Der Sarkophag, Schreine, Amulette, Statuen, Geschmeide und Schmuck – die Besucher sind fast geblendet von dem goldenen Glanz.

Gleichzeitig ist die Ausstellung eine Reise in die Vergangenheit, denn die Besucher sehen die Exponate genau so, wie der Archäologe Howard Carter sie 1922 in der Grabkammer entdeckte.

„Ich sehe wunderbare Dinge“, soll der britische Forscher gesagt haben, nachdem er im Tal der Könige ein Loch in den Zugang des Grabs Tutanchamuns geschlagen hatte.

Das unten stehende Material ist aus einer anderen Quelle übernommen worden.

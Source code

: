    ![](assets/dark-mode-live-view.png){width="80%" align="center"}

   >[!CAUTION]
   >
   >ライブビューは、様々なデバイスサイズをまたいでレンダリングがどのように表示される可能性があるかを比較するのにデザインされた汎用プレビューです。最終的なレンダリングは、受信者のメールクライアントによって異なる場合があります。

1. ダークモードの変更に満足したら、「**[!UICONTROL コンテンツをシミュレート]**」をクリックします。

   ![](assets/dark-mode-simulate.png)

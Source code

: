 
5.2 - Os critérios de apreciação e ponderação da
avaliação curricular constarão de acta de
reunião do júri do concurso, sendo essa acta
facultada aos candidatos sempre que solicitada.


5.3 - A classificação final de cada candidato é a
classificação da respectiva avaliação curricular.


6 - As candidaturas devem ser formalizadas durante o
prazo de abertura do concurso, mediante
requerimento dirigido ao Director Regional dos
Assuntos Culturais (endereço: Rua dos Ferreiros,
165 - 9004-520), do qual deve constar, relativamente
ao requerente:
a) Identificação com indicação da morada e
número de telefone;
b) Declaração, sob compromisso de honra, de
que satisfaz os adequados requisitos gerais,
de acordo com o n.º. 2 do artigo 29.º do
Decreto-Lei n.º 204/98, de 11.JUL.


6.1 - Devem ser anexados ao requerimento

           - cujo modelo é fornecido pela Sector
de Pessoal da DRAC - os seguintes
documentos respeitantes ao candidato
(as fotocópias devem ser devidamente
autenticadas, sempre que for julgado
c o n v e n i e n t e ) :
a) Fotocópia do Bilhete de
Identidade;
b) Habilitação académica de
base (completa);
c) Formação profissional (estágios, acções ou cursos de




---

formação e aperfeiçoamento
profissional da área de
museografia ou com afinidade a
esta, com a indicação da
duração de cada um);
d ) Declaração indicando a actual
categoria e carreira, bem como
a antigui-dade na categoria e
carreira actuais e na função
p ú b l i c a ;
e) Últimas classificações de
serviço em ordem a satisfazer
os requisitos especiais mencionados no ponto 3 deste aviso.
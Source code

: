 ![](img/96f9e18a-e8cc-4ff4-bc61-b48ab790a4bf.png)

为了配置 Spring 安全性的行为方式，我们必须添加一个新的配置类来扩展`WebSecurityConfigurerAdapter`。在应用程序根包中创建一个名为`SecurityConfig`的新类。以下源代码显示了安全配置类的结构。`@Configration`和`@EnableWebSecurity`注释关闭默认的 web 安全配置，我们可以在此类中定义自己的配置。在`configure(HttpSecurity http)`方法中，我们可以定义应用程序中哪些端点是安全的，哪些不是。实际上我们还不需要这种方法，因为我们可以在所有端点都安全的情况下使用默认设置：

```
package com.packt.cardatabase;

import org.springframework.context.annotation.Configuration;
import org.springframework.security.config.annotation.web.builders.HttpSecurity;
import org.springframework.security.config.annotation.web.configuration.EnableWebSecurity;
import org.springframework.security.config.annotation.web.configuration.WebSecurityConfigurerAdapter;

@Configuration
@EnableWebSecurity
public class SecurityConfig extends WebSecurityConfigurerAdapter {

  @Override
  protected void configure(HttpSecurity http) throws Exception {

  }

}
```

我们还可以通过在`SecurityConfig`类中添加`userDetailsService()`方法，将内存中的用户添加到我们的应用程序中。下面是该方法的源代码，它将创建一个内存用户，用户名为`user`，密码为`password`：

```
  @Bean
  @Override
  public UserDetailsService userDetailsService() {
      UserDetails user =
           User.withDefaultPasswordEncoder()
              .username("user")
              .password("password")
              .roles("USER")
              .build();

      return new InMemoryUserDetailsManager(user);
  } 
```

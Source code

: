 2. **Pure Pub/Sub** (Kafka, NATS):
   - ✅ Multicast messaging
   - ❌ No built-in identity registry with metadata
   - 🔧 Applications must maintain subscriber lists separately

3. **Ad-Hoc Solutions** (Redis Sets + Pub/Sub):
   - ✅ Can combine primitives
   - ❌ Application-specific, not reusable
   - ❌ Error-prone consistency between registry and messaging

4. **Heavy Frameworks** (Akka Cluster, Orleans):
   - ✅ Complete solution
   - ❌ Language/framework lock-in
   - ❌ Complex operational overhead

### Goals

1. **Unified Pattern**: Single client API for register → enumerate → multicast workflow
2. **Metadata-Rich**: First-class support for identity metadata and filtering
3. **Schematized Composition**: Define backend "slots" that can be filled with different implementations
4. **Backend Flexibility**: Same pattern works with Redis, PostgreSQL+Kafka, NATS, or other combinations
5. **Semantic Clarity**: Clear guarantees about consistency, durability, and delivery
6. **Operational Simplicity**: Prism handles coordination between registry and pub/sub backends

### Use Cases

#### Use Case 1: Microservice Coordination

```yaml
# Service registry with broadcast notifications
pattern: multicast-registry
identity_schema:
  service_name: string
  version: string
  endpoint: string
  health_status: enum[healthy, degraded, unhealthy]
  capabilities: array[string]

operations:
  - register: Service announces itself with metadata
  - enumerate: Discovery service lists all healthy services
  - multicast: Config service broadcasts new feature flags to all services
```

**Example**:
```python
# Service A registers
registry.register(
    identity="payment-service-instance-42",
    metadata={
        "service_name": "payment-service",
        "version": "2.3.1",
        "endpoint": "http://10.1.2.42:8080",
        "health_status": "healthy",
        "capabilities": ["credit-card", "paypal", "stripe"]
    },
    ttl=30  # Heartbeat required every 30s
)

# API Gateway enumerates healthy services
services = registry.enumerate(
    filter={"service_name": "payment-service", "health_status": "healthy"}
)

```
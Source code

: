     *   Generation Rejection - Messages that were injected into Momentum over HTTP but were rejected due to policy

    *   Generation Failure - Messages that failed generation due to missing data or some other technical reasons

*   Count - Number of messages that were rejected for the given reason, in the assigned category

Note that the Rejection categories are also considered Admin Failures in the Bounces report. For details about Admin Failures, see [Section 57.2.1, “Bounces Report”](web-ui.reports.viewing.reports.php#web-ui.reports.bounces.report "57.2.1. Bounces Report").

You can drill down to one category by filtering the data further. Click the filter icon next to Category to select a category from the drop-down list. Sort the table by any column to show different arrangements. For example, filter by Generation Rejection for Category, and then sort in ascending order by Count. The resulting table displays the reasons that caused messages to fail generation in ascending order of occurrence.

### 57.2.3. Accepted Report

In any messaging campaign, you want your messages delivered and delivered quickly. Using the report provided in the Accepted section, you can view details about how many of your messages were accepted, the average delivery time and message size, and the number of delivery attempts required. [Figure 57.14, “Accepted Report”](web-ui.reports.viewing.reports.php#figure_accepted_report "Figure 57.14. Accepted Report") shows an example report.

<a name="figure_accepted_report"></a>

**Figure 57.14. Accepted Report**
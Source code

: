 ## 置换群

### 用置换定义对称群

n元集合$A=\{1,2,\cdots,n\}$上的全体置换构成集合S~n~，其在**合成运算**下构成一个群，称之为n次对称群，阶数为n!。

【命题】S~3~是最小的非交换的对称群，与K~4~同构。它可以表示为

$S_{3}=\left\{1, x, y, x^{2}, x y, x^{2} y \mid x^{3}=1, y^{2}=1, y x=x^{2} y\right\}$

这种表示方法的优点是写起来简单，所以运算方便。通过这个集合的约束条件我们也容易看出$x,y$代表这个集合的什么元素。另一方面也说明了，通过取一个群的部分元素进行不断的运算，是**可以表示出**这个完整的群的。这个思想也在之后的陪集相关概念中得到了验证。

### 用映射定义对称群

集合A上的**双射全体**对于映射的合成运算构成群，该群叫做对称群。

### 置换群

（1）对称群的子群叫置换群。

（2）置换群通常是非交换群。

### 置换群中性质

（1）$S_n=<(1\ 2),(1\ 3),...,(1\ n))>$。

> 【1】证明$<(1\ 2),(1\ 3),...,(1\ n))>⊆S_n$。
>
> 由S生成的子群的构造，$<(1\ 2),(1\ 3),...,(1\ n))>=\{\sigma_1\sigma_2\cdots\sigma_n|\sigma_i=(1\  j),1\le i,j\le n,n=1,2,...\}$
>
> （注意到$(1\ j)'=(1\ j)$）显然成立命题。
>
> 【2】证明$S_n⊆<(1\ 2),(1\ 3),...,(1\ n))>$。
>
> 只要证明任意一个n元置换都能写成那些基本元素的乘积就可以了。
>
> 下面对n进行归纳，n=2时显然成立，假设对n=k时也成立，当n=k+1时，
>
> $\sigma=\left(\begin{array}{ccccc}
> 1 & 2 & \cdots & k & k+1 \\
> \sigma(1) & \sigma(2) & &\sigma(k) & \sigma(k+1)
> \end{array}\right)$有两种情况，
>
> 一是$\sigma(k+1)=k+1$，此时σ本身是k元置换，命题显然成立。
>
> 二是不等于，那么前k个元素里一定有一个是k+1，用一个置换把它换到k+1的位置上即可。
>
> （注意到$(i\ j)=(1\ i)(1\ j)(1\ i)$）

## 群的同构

Vermutlich als erster Mensch seit etwa 3300 Jahren erblickte Carter im Schein einer Kerze Grabbeigaben von unermesslichem Wert, die dem toten Pharao mitgegeben wurden, als er im Jahr 1323 vor Christus als 19-Jähriger starb.

Die Original-Grabbeigaben werden zum größten Teil im Ägyptischen Museum in Kairo aufbewahrt. Dazu gehört auch eine goldene Totenmaske von Tutanchamun, die nach Angaben der Ausstellungsmacher nicht mehr verliehen wird. Doch auch in Kairo sind nicht alle Grabbeigaben zu besichtigen, viele Stücke lagern in Kisten im Keller.

Die Nachbildungen für die Ausstellung wurden von ägyptischen Kunsthandwerkern „in einer Kombination aus überlieferten Techniken und modernen Herstellungsverfahren“ rekonstruiert worden, so ein Ausstellungssprecher.

Ab dem 1. Oktober ist die Schau in Hamburg zu sehen.